I'd be happy to do that, but I don't see mention of either C++
comments or declarations after statements in the CodingGuidelines.

>> +             if (!cmp) {
>> +                     if (hashcmp(entry.patch_id_sha1, cache->entries[i].patch_id_sha1))
>> +                             die("found mismatched entry in patch-id-cache");
>
> I wonder if that potentially expensive operation should not rather be
> wrapped in an assert() call (since I recently learnt that Git's source
> code has more than one instance of assert()).

A 20 byte comparison doesn't seem potentially expensive to me.
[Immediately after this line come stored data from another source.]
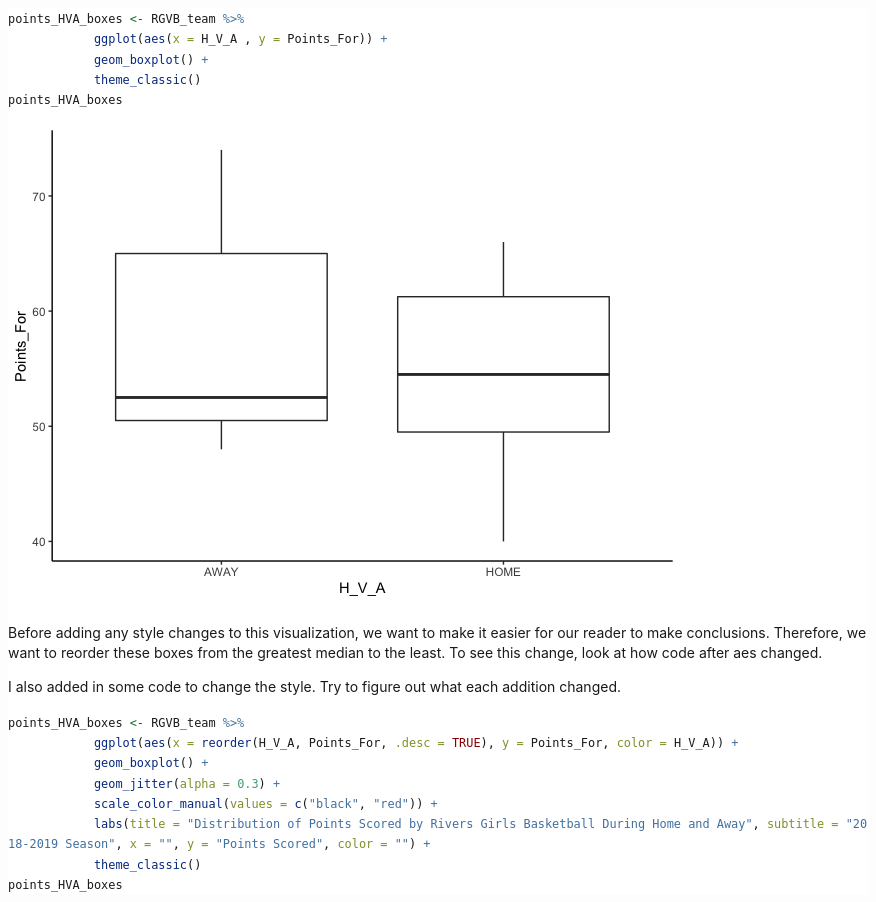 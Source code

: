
 ``` r
points_HVA_boxes <- RGVB_team %>%
            ggplot(aes(x = H_V_A , y = Points_For)) +
            geom_boxplot() +
            theme_classic()
points_HVA_boxes
```

![](Visualizations_for_EDA_files/figure-gfm/Box%20Plots%20to%20Compare%20Distributions-1.png)

Before adding any style changes to this visualization, we want to make
it easier for our reader to make conclusions. Therefore, we want to
reorder these boxes from the greatest median to the least. To see this
change, look at how code after aes changed.

I also added in some code to change the style. Try to figure out what
each addition changed.

``` r
points_HVA_boxes <- RGVB_team %>%
            ggplot(aes(x = reorder(H_V_A, Points_For, .desc = TRUE), y = Points_For, color = H_V_A)) +
            geom_boxplot() +
            geom_jitter(alpha = 0.3) +
            scale_color_manual(values = c("black", "red")) +
            labs(title = "Distribution of Points Scored by Rivers Girls Basketball During Home and Away", subtitle = "2018-2019 Season", x = "", y = "Points Scored", color = "") +
            theme_classic()
points_HVA_boxes
```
>> +                     return;
>> +             } else if (cmp < 0) {
>> +                     i++;
>> +             } else if (is_null_sha1(cache->entries[i].commit_sha1)) {
>> +                     cache->entries[i] = entry;
>> +                     cache->count++;
>> +                     return;
>> +             } else {
>> +                     struct patch_id_entry tmp = cache->entries[i];
>> +                     cache->entries[i] = entry;
>> +                     entry = tmp;
>> +                     i++;
>> +             }
>
> You seem to be wanting to implement a "sorted hashmap"... this is
> non-standard, and AFAICT affects performance negatively.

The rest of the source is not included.